• [WHAT YOU NEED TO DO] Every entry is to be returned as it stands, apart from the pictures.

** EXERCISE INPUT follows **

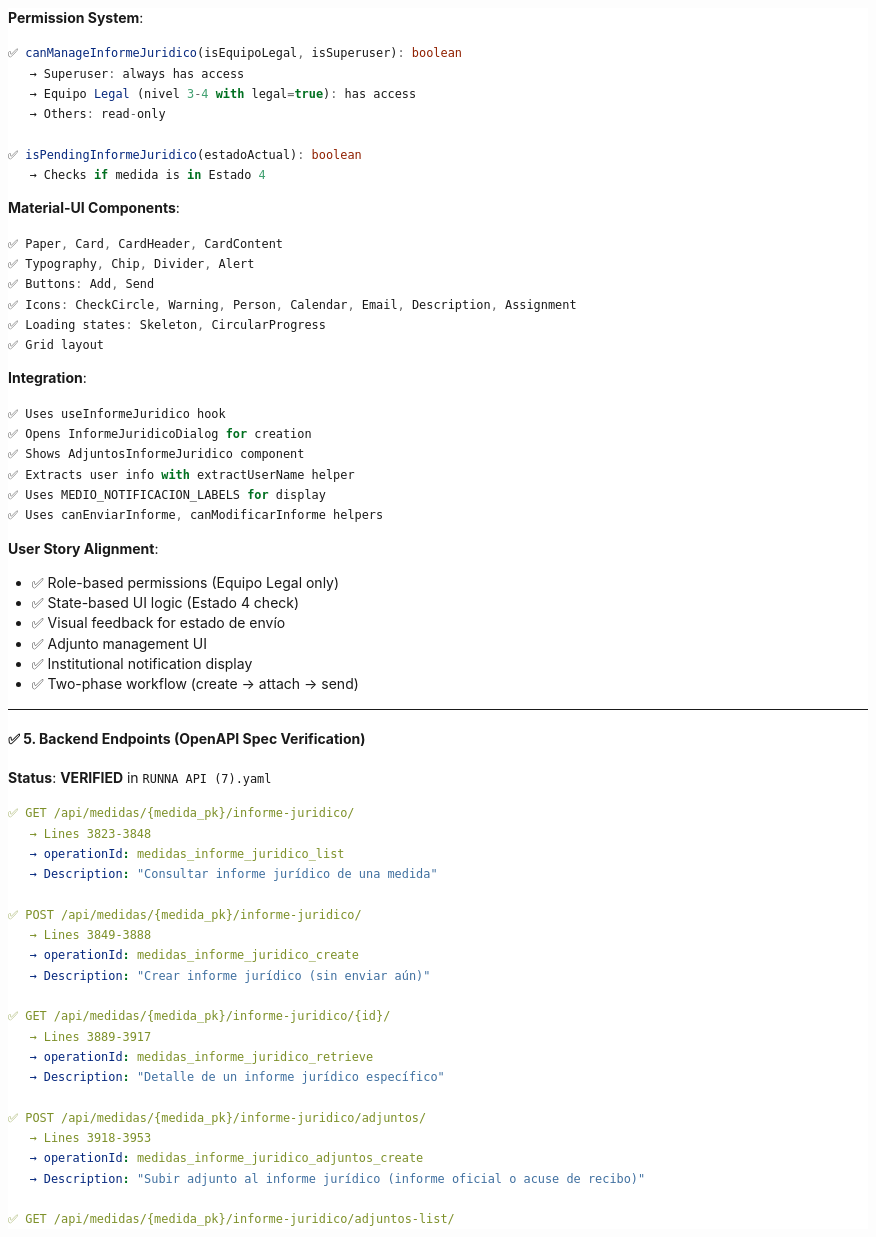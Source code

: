 **Permission System**:
```typescript
✅ canManageInformeJuridico(isEquipoLegal, isSuperuser): boolean
   → Superuser: always has access
   → Equipo Legal (nivel 3-4 with legal=true): has access
   → Others: read-only

✅ isPendingInformeJuridico(estadoActual): boolean
   → Checks if medida is in Estado 4
```

**Material-UI Components**:
```typescript
✅ Paper, Card, CardHeader, CardContent
✅ Typography, Chip, Divider, Alert
✅ Buttons: Add, Send
✅ Icons: CheckCircle, Warning, Person, Calendar, Email, Description, Assignment
✅ Loading states: Skeleton, CircularProgress
✅ Grid layout
```

**Integration**:
```typescript
✅ Uses useInformeJuridico hook
✅ Opens InformeJuridicoDialog for creation
✅ Shows AdjuntosInformeJuridico component
✅ Extracts user info with extractUserName helper
✅ Uses MEDIO_NOTIFICACION_LABELS for display
✅ Uses canEnviarInforme, canModificarInforme helpers
```

**User Story Alignment**:
- ✅ Role-based permissions (Equipo Legal only)
- ✅ State-based UI logic (Estado 4 check)
- ✅ Visual feedback for estado de envío
- ✅ Adjunto management UI
- ✅ Institutional notification display
- ✅ Two-phase workflow (create → attach → send)

---

#### ✅ 5. Backend Endpoints (OpenAPI Spec Verification)

**Status**: **VERIFIED** in `RUNNA API (7).yaml`

```yaml
✅ GET /api/medidas/{medida_pk}/informe-juridico/
   → Lines 3823-3848
   → operationId: medidas_informe_juridico_list
   → Description: "Consultar informe jurídico de una medida"

✅ POST /api/medidas/{medida_pk}/informe-juridico/
   → Lines 3849-3888
   → operationId: medidas_informe_juridico_create
   → Description: "Crear informe jurídico (sin enviar aún)"

✅ GET /api/medidas/{medida_pk}/informe-juridico/{id}/
   → Lines 3889-3917
   → operationId: medidas_informe_juridico_retrieve
   → Description: "Detalle de un informe jurídico específico"

✅ POST /api/medidas/{medida_pk}/informe-juridico/adjuntos/
   → Lines 3918-3953
   → operationId: medidas_informe_juridico_adjuntos_create
   → Description: "Subir adjunto al informe jurídico (informe oficial o acuse de recibo)"

✅ GET /api/medidas/{medida_pk}/informe-juridico/adjuntos-list/
```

** End of EXERCISE INPUT **

• [RESPONSE]
Source code

: **Permission System**:
```typescript
✅ canManageInformeJuridico(isEquipoLegal, isSuperuser): boolean
   → Superuser: always has access
   → Equipo Legal (nivel 3-4 with legal=true): has access
   → Others: read-only

✅ isPendingInformeJuridico(estadoActual): boolean
   → Checks if medida is in Estado 4
```

**Material-UI Components**:
```typescript
✅ Paper, Card, CardHeader, CardContent
✅ Typography, Chip, Divider, Alert
✅ Buttons: Add, Send
✅ Icons: CheckCircle, Warning, Person, Calendar, Email, Description, Assignment
✅ Loading states: Skeleton, CircularProgress
✅ Grid layout
```

**Integration**:
```typescript
✅ Uses useInformeJuridico hook
✅ Opens InformeJuridicoDialog for creation
✅ Shows AdjuntosInformeJuridico component
✅ Extracts user info with extractUserName helper
✅ Uses MEDIO_NOTIFICACION_LABELS for display
✅ Uses canEnviarInforme, canModificarInforme helpers
```

**User Story Alignment**:
- ✅ Role-based permissions (Equipo Legal only)
- ✅ State-based UI logic (Estado 4 check)
- ✅ Visual feedback for estado de envío
- ✅ Adjunto management UI
- ✅ Institutional notification display
- ✅ Two-phase workflow (create → attach → send)

---

#### ✅ 5. Backend Endpoints (OpenAPI Spec Verification)

**Status**: **VERIFIED** in `RUNNA API (7).yaml`

```yaml
✅ GET /api/medidas/{medida_pk}/informe-juridico/
   → Lines 3823-3848
   → operationId: medidas_informe_juridico_list
   → Description: "Consultar informe jurídico de una medida"

✅ POST /api/medidas/{medida_pk}/informe-juridico/
   → Lines 3849-3888
   → operationId: medidas_informe_juridico_create
   → Description: "Crear informe jurídico (sin enviar aún)"

✅ GET /api/medidas/{medida_pk}/informe-juridico/{id}/
   → Lines 3889-3917
   → operationId: medidas_informe_juridico_retrieve
   → Description: "Detalle de un informe jurídico específico"

✅ POST /api/medidas/{medida_pk}/informe-juridico/adjuntos/
   → Lines 3918-3953
   → operationId: medidas_informe_juridico_adjuntos_create
   → Description: "Subir adjunto al informe jurídico (informe oficial o acuse de recibo)"

✅ GET /api/medidas/{medida_pk}/informe-juridico/adjuntos-list/
```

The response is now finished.